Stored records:
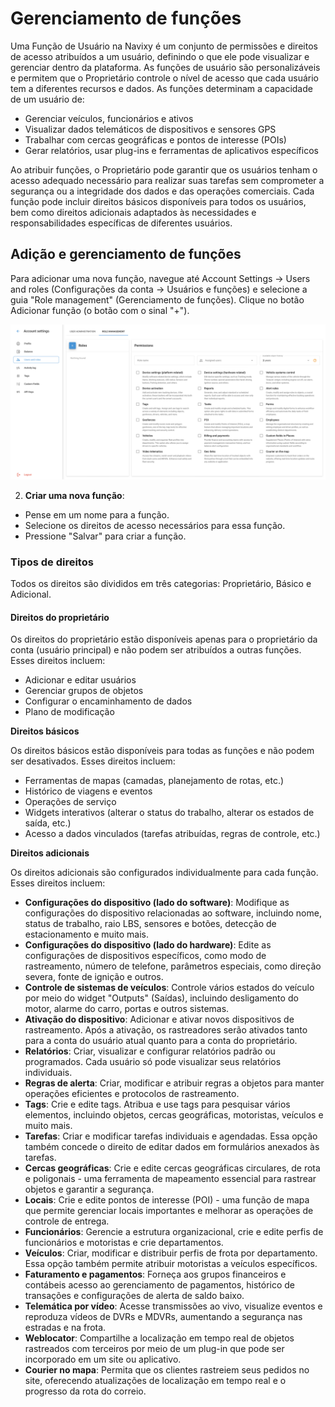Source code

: # Gerenciamento de funções

Uma Função de Usuário na Navixy é um conjunto de permissões e direitos de acesso atribuídos a um usuário, definindo o que ele pode visualizar e gerenciar dentro da plataforma. As funções de usuário são personalizáveis e permitem que o Proprietário controle o nível de acesso que cada usuário tem a diferentes recursos e dados. As funções determinam a capacidade de um usuário de:

- Gerenciar veículos, funcionários e ativos
- Visualizar dados telemáticos de dispositivos e sensores GPS
- Trabalhar com cercas geográficas e pontos de interesse (POIs)
- Gerar relatórios, usar plug-ins e ferramentas de aplicativos específicos

Ao atribuir funções, o Proprietário pode garantir que os usuários tenham o acesso adequado necessário para realizar suas tarefas sem comprometer a segurança ou a integridade dos dados e das operações comerciais. Cada função pode incluir direitos básicos disponíveis para todos os usuários, bem como direitos adicionais adaptados às necessidades e responsabilidades específicas de diferentes usuários.

## Adição e gerenciamento de funções

Para adicionar uma nova função, navegue até Account Settings → Users and roles (Configurações da conta → Usuários e funções) e selecione a guia "Role management" (Gerenciamento de funções). Clique no botão Adicionar função (o botão com o sinal "+").

![image-20240718-043236.png](attachments/image-20240718-043236.png)

2. **Criar uma nova função**:

- Pense em um nome para a função.
- Selecione os direitos de acesso necessários para essa função.
- Pressione "Salvar" para criar a função.

### Tipos de direitos

Todos os direitos são divididos em três categorias: Proprietário, Básico e Adicional.

#### Direitos do proprietário

Os direitos do proprietário estão disponíveis apenas para o proprietário da conta (usuário principal) e não podem ser atribuídos a outras funções. Esses direitos incluem:

- Adicionar e editar usuários
- Gerenciar grupos de objetos
- Configurar o encaminhamento de dados
- Plano de modificação

**Direitos básicos**

Os direitos básicos estão disponíveis para todas as funções e não podem ser desativados. Esses direitos incluem:

- Ferramentas de mapas (camadas, planejamento de rotas, etc.)
- Histórico de viagens e eventos
- Operações de serviço
- Widgets interativos (alterar o status do trabalho, alterar os estados de saída, etc.)
- Acesso a dados vinculados (tarefas atribuídas, regras de controle, etc.)

**Direitos adicionais**

Os direitos adicionais são configurados individualmente para cada função. Esses direitos incluem:

- **Configurações do dispositivo (lado do software)**: Modifique as configurações do dispositivo relacionadas ao software, incluindo nome, status de trabalho, raio LBS, sensores e botões, detecção de estacionamento e muito mais.
- **Configurações do dispositivo (lado do hardware)**: Edite as configurações de dispositivos específicos, como modo de rastreamento, número de telefone, parâmetros especiais, como direção severa, fonte de ignição e outros.
- **Controle de sistemas de veículos**: Controle vários estados do veículo por meio do widget "Outputs" (Saídas), incluindo desligamento do motor, alarme do carro, portas e outros sistemas.
- **Ativação do dispositivo**: Adicionar e ativar novos dispositivos de rastreamento. Após a ativação, os rastreadores serão ativados tanto para a conta do usuário atual quanto para a conta do proprietário.
- **Relatórios**: Criar, visualizar e configurar relatórios padrão ou programados. Cada usuário só pode visualizar seus relatórios individuais.
- **Regras de alerta**: Criar, modificar e atribuir regras a objetos para manter operações eficientes e protocolos de rastreamento.
- **Tags**: Crie e edite tags. Atribua e use tags para pesquisar vários elementos, incluindo objetos, cercas geográficas, motoristas, veículos e muito mais.
- **Tarefas**: Criar e modificar tarefas individuais e agendadas. Essa opção também concede o direito de editar dados em formulários anexados às tarefas.
- **Cercas geográficas**: Crie e edite cercas geográficas circulares, de rota e poligonais - uma ferramenta de mapeamento essencial para rastrear objetos e garantir a segurança.
- **Locais**: Crie e edite pontos de interesse (POI) - uma função de mapa que permite gerenciar locais importantes e melhorar as operações de controle de entrega.
- **Funcionários**: Gerencie a estrutura organizacional, crie e edite perfis de funcionários e motoristas e crie departamentos.
- **Veículos**: Criar, modificar e distribuir perfis de frota por departamento. Essa opção também permite atribuir motoristas a veículos específicos.
- **Faturamento e pagamentos**: Forneça aos grupos financeiros e contábeis acesso ao gerenciamento de pagamentos, histórico de transações e configurações de alerta de saldo baixo.
- **Telemática por vídeo**: Acesse transmissões ao vivo, visualize eventos e reproduza vídeos de DVRs e MDVRs, aumentando a segurança nas estradas e na frota.
- **Weblocator**: Compartilhe a localização em tempo real de objetos rastreados com terceiros por meio de um plug-in que pode ser incorporado em um site ou aplicativo.
- **Courier no mapa**: Permita que os clientes rastreiem seus pedidos no site, oferecendo atualizações de localização em tempo real e o progresso da rota do correio.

Your instructions: Could you set down, word for word, only the lines above from the line with "- Gerenciar grupos de objetos" to the line with "- **Configurações do dispositivo (lado do software)**: Modifique", including both?

Result of this task:
- Gerenciar grupos de objetos
- Configurar o encaminhamento de dados
- Plano de modificação

**Direitos básicos**

Os direitos básicos estão disponíveis para todas as funções e não podem ser desativados. Esses direitos incluem:

- Ferramentas de mapas (camadas, planejamento de rotas, etc.)
- Histórico de viagens e eventos
- Operações de serviço
- Widgets interativos (alterar o status do trabalho, alterar os estados de saída, etc.)
- Acesso a dados vinculados (tarefas atribuídas, regras de controle, etc.)

**Direitos adicionais**

Os direitos adicionais são configurados individualmente para cada função. Esses direitos incluem:

- **Configurações do dispositivo (lado do software)**: Modifique as configurações do dispositivo relacionadas ao software, incluindo nome, status de trabalho, raio LBS, sensores e botões, detecção de estacionamento e muito mais.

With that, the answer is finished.